* [Work to complete]
Each line of the data holding "Ngày" should be found and copied.

* [The input]

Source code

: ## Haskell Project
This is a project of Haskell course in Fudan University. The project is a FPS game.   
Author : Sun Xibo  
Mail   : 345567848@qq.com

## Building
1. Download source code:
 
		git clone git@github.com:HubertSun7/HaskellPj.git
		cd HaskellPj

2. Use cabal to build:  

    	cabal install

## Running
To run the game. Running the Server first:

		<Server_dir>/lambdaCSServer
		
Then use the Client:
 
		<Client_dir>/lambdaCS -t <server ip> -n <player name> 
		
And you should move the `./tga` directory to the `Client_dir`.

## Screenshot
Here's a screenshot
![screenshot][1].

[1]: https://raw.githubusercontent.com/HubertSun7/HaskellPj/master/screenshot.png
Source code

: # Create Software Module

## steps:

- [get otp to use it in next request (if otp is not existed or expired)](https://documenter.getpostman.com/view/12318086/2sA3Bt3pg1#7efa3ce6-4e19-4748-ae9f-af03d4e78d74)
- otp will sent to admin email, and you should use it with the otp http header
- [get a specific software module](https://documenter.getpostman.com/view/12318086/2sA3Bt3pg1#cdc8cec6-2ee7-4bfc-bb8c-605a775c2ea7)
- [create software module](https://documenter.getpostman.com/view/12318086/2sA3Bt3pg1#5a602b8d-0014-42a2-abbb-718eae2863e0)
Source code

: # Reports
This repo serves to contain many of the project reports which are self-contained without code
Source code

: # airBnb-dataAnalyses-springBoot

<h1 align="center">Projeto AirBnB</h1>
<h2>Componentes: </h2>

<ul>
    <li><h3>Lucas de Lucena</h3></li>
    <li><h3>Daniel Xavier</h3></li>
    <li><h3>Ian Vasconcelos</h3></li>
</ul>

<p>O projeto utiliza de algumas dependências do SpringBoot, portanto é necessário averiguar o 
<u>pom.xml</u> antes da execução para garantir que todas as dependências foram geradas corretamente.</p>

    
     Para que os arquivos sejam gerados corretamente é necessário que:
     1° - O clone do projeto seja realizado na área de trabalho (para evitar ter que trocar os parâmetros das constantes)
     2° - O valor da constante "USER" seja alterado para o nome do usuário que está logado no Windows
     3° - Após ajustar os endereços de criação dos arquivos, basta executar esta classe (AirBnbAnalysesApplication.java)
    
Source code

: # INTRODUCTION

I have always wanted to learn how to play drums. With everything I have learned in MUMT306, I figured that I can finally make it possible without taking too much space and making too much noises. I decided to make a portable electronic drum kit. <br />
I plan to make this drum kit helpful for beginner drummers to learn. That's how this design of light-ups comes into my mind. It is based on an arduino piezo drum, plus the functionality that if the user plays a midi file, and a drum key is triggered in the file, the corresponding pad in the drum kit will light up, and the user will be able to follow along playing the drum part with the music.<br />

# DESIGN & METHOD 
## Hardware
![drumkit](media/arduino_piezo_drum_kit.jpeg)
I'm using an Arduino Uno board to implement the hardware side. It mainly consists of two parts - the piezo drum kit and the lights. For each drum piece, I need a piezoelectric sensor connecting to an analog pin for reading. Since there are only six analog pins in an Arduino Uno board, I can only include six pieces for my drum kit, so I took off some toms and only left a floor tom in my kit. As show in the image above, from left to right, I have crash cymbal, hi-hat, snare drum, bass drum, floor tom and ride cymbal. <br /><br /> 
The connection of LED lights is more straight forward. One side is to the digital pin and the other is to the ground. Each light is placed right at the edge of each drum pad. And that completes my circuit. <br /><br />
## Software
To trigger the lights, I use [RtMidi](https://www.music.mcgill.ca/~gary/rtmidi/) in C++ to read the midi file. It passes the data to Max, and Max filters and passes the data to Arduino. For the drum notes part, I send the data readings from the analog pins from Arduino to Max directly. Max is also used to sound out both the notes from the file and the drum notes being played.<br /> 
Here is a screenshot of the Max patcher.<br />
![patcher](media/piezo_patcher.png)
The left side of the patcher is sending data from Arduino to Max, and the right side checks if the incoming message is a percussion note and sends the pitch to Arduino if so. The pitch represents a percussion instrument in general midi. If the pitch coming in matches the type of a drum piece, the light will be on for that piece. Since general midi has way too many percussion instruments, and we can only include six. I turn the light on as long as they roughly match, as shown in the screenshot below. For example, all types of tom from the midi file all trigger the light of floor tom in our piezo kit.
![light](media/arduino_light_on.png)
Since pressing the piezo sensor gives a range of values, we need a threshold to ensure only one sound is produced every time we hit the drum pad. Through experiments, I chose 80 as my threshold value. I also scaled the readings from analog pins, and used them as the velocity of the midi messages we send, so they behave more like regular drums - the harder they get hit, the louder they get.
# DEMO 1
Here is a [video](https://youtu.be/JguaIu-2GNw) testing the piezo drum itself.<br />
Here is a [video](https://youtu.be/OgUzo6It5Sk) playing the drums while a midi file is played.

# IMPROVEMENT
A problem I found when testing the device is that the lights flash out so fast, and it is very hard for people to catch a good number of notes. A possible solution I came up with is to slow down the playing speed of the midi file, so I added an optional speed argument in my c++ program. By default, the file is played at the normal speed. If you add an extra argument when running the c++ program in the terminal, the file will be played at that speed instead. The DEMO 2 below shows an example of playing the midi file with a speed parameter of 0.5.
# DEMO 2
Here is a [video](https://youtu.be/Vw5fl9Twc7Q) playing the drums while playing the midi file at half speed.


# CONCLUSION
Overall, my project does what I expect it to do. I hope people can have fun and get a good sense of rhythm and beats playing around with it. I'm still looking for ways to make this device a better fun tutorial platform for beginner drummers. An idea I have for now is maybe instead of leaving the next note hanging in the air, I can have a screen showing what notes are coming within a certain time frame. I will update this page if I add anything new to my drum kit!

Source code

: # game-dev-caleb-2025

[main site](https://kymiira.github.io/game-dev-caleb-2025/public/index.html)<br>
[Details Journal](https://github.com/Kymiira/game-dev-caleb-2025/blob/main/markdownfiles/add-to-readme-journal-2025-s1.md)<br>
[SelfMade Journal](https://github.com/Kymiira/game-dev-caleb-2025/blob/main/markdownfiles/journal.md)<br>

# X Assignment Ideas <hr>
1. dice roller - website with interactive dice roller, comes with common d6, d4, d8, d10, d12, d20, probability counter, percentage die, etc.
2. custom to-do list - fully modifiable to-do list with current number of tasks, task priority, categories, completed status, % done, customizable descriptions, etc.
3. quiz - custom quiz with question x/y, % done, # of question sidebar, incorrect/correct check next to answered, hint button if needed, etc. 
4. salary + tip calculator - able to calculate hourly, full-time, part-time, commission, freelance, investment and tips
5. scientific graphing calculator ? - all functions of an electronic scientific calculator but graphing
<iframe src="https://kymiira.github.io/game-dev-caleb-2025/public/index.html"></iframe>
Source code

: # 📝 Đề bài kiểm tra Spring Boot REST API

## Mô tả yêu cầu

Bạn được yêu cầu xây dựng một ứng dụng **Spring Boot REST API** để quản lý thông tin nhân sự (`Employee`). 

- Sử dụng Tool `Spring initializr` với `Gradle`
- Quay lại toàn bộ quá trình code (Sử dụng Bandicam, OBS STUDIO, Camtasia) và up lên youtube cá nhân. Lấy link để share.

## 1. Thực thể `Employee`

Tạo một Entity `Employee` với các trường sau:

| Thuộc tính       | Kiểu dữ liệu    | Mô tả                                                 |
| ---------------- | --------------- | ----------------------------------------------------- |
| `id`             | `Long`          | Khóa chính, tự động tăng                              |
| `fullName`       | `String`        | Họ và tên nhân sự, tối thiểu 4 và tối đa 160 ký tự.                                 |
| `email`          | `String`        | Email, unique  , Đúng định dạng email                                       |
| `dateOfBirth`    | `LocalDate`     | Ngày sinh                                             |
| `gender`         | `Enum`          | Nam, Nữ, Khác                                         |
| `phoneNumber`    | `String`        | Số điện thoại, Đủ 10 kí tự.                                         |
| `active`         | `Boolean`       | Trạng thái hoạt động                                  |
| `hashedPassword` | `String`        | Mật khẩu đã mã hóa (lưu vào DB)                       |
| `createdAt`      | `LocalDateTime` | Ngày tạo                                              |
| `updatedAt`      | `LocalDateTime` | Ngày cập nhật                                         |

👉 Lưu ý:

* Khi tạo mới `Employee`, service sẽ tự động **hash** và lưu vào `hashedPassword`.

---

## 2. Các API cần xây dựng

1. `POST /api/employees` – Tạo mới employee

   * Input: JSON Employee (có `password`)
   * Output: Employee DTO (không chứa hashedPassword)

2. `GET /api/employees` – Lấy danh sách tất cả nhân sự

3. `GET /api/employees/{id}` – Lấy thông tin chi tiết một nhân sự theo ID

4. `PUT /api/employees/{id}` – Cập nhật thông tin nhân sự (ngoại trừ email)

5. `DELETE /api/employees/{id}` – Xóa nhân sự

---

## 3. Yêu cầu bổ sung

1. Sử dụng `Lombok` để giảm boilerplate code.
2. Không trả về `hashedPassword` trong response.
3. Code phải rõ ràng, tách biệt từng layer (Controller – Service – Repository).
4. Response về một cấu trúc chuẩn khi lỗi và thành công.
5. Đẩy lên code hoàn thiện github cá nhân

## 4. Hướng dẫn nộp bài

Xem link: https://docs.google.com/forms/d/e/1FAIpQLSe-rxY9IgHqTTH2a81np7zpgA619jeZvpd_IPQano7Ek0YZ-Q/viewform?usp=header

* [Task output]
| `dateOfBirth`    | `LocalDate`     | Ngày sinh                                             |
| `createdAt`      | `LocalDateTime` | Ngày tạo                                              |
| `updatedAt`      | `LocalDateTime` | Ngày cập nhật                                         |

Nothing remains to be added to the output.